■ PROBLEM TO WORK ON ■
Your response should match the records line for line.

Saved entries
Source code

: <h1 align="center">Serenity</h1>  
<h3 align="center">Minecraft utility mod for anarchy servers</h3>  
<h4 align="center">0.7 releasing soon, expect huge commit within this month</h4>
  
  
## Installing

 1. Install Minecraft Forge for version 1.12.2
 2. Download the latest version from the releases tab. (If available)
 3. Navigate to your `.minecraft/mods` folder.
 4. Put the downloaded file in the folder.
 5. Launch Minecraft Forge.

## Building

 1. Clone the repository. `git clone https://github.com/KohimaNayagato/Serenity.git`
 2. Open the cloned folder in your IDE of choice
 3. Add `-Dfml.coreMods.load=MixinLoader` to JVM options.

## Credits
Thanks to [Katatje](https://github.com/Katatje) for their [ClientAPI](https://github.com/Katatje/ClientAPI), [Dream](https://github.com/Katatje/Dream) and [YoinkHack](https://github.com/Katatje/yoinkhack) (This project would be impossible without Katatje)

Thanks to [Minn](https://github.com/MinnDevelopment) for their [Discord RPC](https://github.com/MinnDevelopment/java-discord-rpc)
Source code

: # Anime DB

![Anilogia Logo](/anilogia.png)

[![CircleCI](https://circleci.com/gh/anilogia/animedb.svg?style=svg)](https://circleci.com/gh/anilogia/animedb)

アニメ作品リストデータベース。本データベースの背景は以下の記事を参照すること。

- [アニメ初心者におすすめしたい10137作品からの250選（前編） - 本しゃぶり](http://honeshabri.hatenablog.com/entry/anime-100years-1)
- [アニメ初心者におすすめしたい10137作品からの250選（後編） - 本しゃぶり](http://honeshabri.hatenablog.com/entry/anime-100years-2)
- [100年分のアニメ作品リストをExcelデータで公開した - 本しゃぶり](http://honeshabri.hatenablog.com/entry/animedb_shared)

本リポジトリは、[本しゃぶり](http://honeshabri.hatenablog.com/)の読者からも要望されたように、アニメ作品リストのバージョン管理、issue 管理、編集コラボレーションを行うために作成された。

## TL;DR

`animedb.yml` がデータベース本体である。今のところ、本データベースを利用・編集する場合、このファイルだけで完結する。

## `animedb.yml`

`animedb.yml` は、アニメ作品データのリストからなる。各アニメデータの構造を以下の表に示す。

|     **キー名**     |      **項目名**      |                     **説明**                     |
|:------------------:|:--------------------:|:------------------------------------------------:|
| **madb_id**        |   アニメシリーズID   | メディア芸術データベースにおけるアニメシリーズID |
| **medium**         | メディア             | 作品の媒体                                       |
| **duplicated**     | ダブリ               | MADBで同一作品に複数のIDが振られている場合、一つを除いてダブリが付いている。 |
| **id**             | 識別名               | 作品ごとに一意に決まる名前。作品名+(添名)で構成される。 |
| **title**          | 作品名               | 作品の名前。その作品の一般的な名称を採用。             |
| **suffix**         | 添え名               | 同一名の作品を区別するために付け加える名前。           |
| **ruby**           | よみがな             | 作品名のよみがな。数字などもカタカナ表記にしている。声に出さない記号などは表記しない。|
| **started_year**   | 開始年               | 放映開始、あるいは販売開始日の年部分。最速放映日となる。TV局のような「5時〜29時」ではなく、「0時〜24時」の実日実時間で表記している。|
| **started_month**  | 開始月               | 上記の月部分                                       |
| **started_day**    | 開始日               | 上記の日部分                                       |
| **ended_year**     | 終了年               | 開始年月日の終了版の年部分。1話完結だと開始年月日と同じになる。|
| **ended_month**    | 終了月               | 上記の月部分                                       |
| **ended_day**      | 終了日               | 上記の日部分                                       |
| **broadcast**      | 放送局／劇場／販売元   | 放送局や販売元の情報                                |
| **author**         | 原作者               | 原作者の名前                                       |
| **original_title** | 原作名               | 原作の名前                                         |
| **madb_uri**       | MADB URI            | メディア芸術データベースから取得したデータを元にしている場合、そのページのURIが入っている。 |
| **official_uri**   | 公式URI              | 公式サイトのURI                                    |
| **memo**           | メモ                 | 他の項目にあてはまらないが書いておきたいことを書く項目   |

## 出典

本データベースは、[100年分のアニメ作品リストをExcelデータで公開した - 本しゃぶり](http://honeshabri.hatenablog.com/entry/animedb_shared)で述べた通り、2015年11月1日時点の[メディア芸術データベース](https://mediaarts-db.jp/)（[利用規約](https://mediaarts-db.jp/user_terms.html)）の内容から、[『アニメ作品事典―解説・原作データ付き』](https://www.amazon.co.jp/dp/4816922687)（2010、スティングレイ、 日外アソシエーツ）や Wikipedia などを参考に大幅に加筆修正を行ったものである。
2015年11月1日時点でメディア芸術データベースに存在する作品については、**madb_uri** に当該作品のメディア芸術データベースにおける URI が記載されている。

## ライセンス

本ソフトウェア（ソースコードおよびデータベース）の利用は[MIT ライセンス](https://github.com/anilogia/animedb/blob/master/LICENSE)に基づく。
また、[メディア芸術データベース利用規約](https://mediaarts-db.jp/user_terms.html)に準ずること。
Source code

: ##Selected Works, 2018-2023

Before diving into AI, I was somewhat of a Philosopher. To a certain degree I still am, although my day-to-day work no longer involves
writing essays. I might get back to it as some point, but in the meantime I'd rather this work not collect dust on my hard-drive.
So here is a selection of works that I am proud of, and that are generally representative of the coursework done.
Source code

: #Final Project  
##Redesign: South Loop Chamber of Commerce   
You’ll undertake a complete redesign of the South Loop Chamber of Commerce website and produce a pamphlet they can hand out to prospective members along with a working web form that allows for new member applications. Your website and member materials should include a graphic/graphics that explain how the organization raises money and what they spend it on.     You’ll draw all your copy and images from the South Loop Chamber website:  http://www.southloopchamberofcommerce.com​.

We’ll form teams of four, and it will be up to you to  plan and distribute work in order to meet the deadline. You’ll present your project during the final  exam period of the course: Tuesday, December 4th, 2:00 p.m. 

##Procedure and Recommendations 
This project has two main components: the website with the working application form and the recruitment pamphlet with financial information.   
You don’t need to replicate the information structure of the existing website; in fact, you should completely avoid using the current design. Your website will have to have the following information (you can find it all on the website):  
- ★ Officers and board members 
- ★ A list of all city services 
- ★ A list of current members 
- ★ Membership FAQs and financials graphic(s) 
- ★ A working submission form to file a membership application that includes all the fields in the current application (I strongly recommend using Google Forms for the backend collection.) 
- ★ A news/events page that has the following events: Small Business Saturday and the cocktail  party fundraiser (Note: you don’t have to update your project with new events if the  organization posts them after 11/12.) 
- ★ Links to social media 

■ SOLUTION FOR THIS TASK ■
Source code

: <h1 align="center">Serenity</h1>  
<h3 align="center">Minecraft utility mod for anarchy servers</h3>  
<h4 align="center">0.7 releasing soon, expect huge commit within this month</h4>
  
  
## Installing

 1. Install Minecraft Forge for version 1.12.2
 2. Download the latest version from the releases tab. (If available)
 3. Navigate to your `.minecraft/mods` folder.
 4. Put the downloaded file in the folder.
 5. Launch Minecraft Forge.

## Building

 1. Clone the repository. `git clone https://github.com/KohimaNayagato/Serenity.git`
 2. Open the cloned folder in your IDE of choice
 3. Add `-Dfml.coreMods.load=MixinLoader` to JVM options.

## Credits
Thanks to [Katatje](https://github.com/Katatje) for their [ClientAPI](https://github.com/Katatje/ClientAPI), [Dream](https://github.com/Katatje/Dream) and [YoinkHack](https://github.com/Katatje/yoinkhack) (This project would be impossible without Katatje)

Thanks to [Minn](https://github.com/MinnDevelopment) for their [Discord RPC](https://github.com/MinnDevelopment/java-discord-rpc)
Source code

: # Anime DB

![Anilogia Logo](/anilogia.png)

[![CircleCI](https://circleci.com/gh/anilogia/animedb.svg?style=svg)](https://circleci.com/gh/anilogia/animedb)

アニメ作品リストデータベース。本データベースの背景は以下の記事を参照すること。

- [アニメ初心者におすすめしたい10137作品からの250選（前編） - 本しゃぶり](http://honeshabri.hatenablog.com/entry/anime-100years-1)
- [アニメ初心者におすすめしたい10137作品からの250選（後編） - 本しゃぶり](http://honeshabri.hatenablog.com/entry/anime-100years-2)
- [100年分のアニメ作品リストをExcelデータで公開した - 本しゃぶり](http://honeshabri.hatenablog.com/entry/animedb_shared)

本リポジトリは、[本しゃぶり](http://honeshabri.hatenablog.com/)の読者からも要望されたように、アニメ作品リストのバージョン管理、issue 管理、編集コラボレーションを行うために作成された。

## TL;DR

`animedb.yml` がデータベース本体である。今のところ、本データベースを利用・編集する場合、このファイルだけで完結する。

## `animedb.yml`

`animedb.yml` は、アニメ作品データのリストからなる。各アニメデータの構造を以下の表に示す。

|     **キー名**     |      **項目名**      |                     **説明**                     |
|:------------------:|:--------------------:|:------------------------------------------------:|
| **madb_id**        |   アニメシリーズID   | メディア芸術データベースにおけるアニメシリーズID |
| **medium**         | メディア             | 作品の媒体                                       |
| **duplicated**     | ダブリ               | MADBで同一作品に複数のIDが振られている場合、一つを除いてダブリが付いている。 |
| **id**             | 識別名               | 作品ごとに一意に決まる名前。作品名+(添名)で構成される。 |
| **title**          | 作品名               | 作品の名前。その作品の一般的な名称を採用。             |
| **suffix**         | 添え名               | 同一名の作品を区別するために付け加える名前。           |
| **ruby**           | よみがな             | 作品名のよみがな。数字などもカタカナ表記にしている。声に出さない記号などは表記しない。|
| **started_year**   | 開始年               | 放映開始、あるいは販売開始日の年部分。最速放映日となる。TV局のような「5時〜29時」ではなく、「0時〜24時」の実日実時間で表記している。|
| **started_month**  | 開始月               | 上記の月部分                                       |
| **started_day**    | 開始日               | 上記の日部分                                       |
| **ended_year**     | 終了年               | 開始年月日の終了版の年部分。1話完結だと開始年月日と同じになる。|
| **ended_month**    | 終了月               | 上記の月部分                                       |
| **ended_day**      | 終了日               | 上記の日部分                                       |
| **broadcast**      | 放送局／劇場／販売元   | 放送局や販売元の情報                                |
| **author**         | 原作者               | 原作者の名前                                       |
| **original_title** | 原作名               | 原作の名前                                         |
| **madb_uri**       | MADB URI            | メディア芸術データベースから取得したデータを元にしている場合、そのページのURIが入っている。 |
| **official_uri**   | 公式URI              | 公式サイトのURI                                    |
| **memo**           | メモ                 | 他の項目にあてはまらないが書いておきたいことを書く項目   |

## 出典

本データベースは、[100年分のアニメ作品リストをExcelデータで公開した - 本しゃぶり](http://honeshabri.hatenablog.com/entry/animedb_shared)で述べた通り、2015年11月1日時点の[メディア芸術データベース](https://mediaarts-db.jp/)（[利用規約](https://mediaarts-db.jp/user_terms.html)）の内容から、[『アニメ作品事典―解説・原作データ付き』](https://www.amazon.co.jp/dp/4816922687)（2010、スティングレイ、 日外アソシエーツ）や Wikipedia などを参考に大幅に加筆修正を行ったものである。
2015年11月1日時点でメディア芸術データベースに存在する作品については、**madb_uri** に当該作品のメディア芸術データベースにおける URI が記載されている。

## ライセンス

本ソフトウェア（ソースコードおよびデータベース）の利用は[MIT ライセンス](https://github.com/anilogia/animedb/blob/master/LICENSE)に基づく。
また、[メディア芸術データベース利用規約](https://mediaarts-db.jp/user_terms.html)に準ずること。
Source code

: ##Selected Works, 2018-2023

Before diving into AI, I was somewhat of a Philosopher. To a certain degree I still am, although my day-to-day work no longer involves
writing essays. I might get back to it as some point, but in the meantime I'd rather this work not collect dust on my hard-drive.
So here is a selection of works that I am proud of, and that are generally representative of the coursework done.
Source code

: #Final Project  
##Redesign: South Loop Chamber of Commerce   
You’ll undertake a complete redesign of the South Loop Chamber of Commerce website and produce a pamphlet they can hand out to prospective members along with a working web form that allows for new member applications. Your website and member materials should include a graphic/graphics that explain how the organization raises money and what they spend it on.     You’ll draw all your copy and images from the South Loop Chamber website:  http://www.southloopchamberofcommerce.com​.

We’ll form teams of four, and it will be up to you to  plan and distribute work in order to meet the deadline. You’ll present your project during the final  exam period of the course: Tuesday, December 4th, 2:00 p.m. 

##Procedure and Recommendations 
This project has two main components: the website with the working application form and the recruitment pamphlet with financial information.   
You don’t need to replicate the information structure of the existing website; in fact, you should completely avoid using the current design. Your website will have to have the following information (you can find it all on the website):  
- ★ Officers and board members 
- ★ A list of all city services 
- ★ A list of current members 
- ★ Membership FAQs and financials graphic(s) 
- ★ A working submission form to file a membership application that includes all the fields in the current application (I strongly recommend using Google Forms for the backend collection.) 
- ★ A news/events page that has the following events: Small Business Saturday and the cocktail  party fundraiser (Note: you don’t have to update your project with new events if the  organization posts them after 11/12.) 
- ★ Links to social media 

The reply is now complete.